"Here's the most important bit: Notch's testing is mind-bogglingly thorough."
For the record, this is completely contrary to his testing method for Minecraft. Every time there is a new version of Minecraft, there are more bugs than features. This is even true when a "bugfix" release comes out. More bugs are introduced in a "bugfix" release than are fixed. Seriously, check it out: http://www.minecraftwiki.net/wiki/Version_history
The pre-1.8 release less than a week ago had an obvious and crippling bug. An experience system was added, and when you died you dropped your experience. But instead of doing so as a single object, it made thousands of objects each holding one single XP point. This made the game completely unplayable if you were in the same area, and even crippled multiplayer servers for people not in the area.
Also, while that is the most recent glaring bug, in the past there have been multiple occasions where a release broke trees so that the leaves didn't decay after the trunk was removed.
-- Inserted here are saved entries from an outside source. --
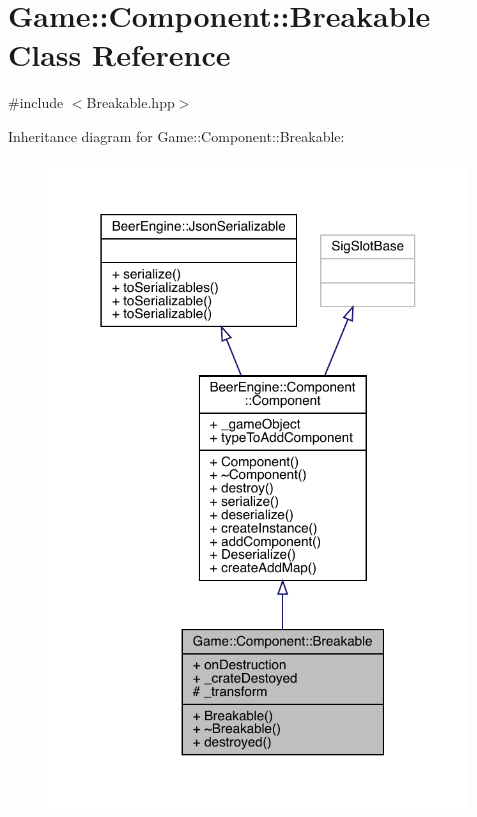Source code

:\hypertarget{class_game_1_1_component_1_1_breakable}{}\section{Game\+:\+:Component\+:\+:Breakable Class Reference}
\label{class_game_1_1_component_1_1_breakable}


{\ttfamily \#include $<$Breakable.\+hpp$>$}



Inheritance diagram for Game\+:\+:Component\+:\+:Breakable\+:\nopagebreak
\begin{figure}[H]
\begin{center}
\leavevmode
\includegraphics[width=316pt]{class_game_1_1_component_1_1_breakable__inherit__graph}
\end{center}
\end{figure}



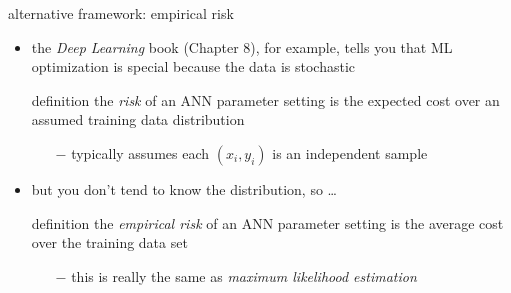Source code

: \documentclass[xcolor={svgnames},
               hyperref={colorlinks,citecolor=DeepPink4,linkcolor=FireBrick,urlcolor=Maroon}]
               {beamer}
\begin{document}
\begin{frame}{alternative framework: empirical risk}

\begin{itemize}
\item the \emph{Deep Learning} book (Chapter 8), for example, tells you that ML optimization is special because the data is stochastic

\begin{block}{definition}
the \emph{risk} of an ANN parameter setting is the expected cost over an assumed  training data distribution
\end{block}

    \begin{itemize}
    \item[$-$] typically assumes each $(x_i,y_i)$ is an independent sample
    \end{itemize}

\item but you don't tend to know the distribution, so \dots

\begin{block}{definition}
the \emph{empirical risk} of an ANN parameter setting is the average cost over the training data set
\end{block}

    \begin{itemize}
    \item[$-$] this is really the same as \emph{maximum likelihood estimation}
    \end{itemize}

\end{itemize}
\end{frame}
\end{document}
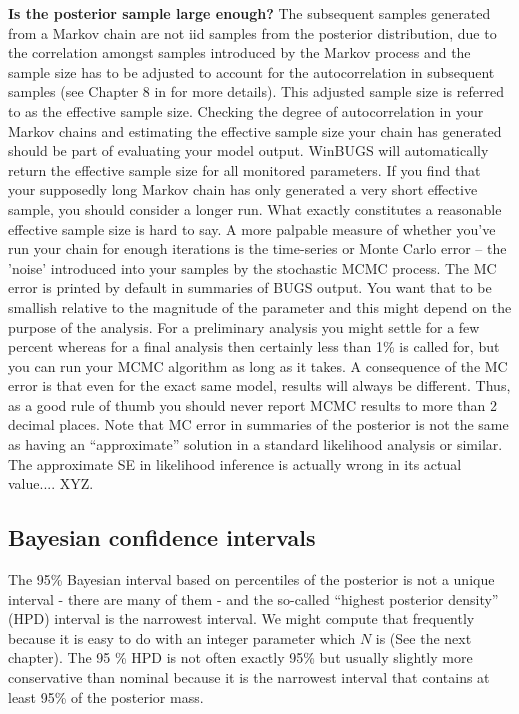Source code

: {\bf Is the posterior sample large enough?}  The subsequent samples generated from a Markov chain are not iid samples from the posterior distribution, due to the correlation amongst samples introduced by the Markov process and the sample size has to be adjusted to account for the autocorrelation in subsequent samples (see Chapter 8 in \citet{robert_casella:2010} for more details). This adjusted sample size is referred to as the effective sample size. Checking the degree of autocorrelation in your Markov chains and estimating the effective sample size your chain has generated should be part of evaluating your model output. WinBUGS will automatically return the effective sample size for all monitored parameters. If you find that your supposedly long Markov chain has only generated a very short effective sample, you should consider a longer run. What exactly constitutes a reasonable effective sample size is hard to say. A more palpable measure of whether you've run your chain for enough iterations is the time-series or Monte Carlo error – the 'noise' introduced into your samples by the stochastic MCMC process. The MC error is printed by default in
summaries of BUGS output. You want that to be smallish relative to the
magnitude of the parameter and this might depend on the purpose of the
analysis. For a preliminary analysis you might settle for a few
percent whereas for a final analysis then certainly less than 1\% is
called for, but you can run
your MCMC
algorithm as long as it takes. A consequence of the MC error is that even for the exact same model, results will always be different. Thus, as a good rule
of thumb you should never report
MCMC results to more than 2 decimal places.
Note that MC error in summaries of the
posterior is not the same as having an ``approximate'' solution in a
standard likelihood analysis or similar.  The approximate SE in
likelihood inference is actually wrong in its actual value.... XYZ.


\subsection{Bayesian confidence intervals}

The 95\% Bayesian interval based on percentiles of the posterior
is not a unique interval - there are many of them - and the so-called
``highest posterior density'' (HPD) interval is the narrowest
interval. We might compute that frequently because it is easy to do
with an integer parameter which $N$ is (See the next chapter). The
95 \% HPD is not often exactly 95\% but usually slightly more
conservative than nominal because it is the narrowest interval that
contains at least 95\%  of the posterior mass.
Punching down a tree is something you do in the first 30 seconds of a normal minecraft game.
I've reflected on this in the past as well. It seems to me Notch doesn't do any kind of automated testing what so ever. Some of the bugs would have been easy to discover with simple unit tests. The game is great and all, but he does seem to have a shoot-from-the-hip approach to development.
It was a pre-release. Also: leaves not decaying was the intended behavior at the time, it wasn’t a bug.
But that’s not really the point. There is no way to test Minecraft thoroughly if you are pretty much on your own. It has too many features. Minecraft is too complex for this method to work.
I disagree with this. Using my bot framework I actually began writing a test suite. I stopped because it wouldn't actually have been very helpful to what I was doing due to various reasons, but I progressed enough to know it was very doable.
I think you're missing the primary benefit here, which is that he avoids regressions. By the time you are adding feature 256, you have 255 features which are going to possibly be affected by the code changes you introduce. This is a huge part of software engineering, and one that has gotten lots of attention over the years.
The process you describe for your development sounds extremely tedious, but probably won't break down until month 2 of development on a team of one. Once you reach a level of complexity beyond this, that's where automated testing proves it's salt.
The style of testing you're describing is commonly referred to as integration testing or acceptance testing, because it is designed to test the full stack in harmony. There are a number of great frameworks out there to help you do this. Cucumber is the one that's gotten the most love in the circles I am familiar with. You can write your steps in python or javascript, so don't worry that it's written in Ruby.
The typical thing to do once you've started doing automated testing is to actually write your tests first, watch them fail, then write the code to make the test pass. This forces you to ensure you have good test coverage (every feature is tested) and has been shown to result in better designed systems.
You have tons of reading to do if you want to learn more about this, but hit me up if you want a basic rundown.
I think games are hard (if not impossible) to test with unit tests or codified tests like the ones you mentioned.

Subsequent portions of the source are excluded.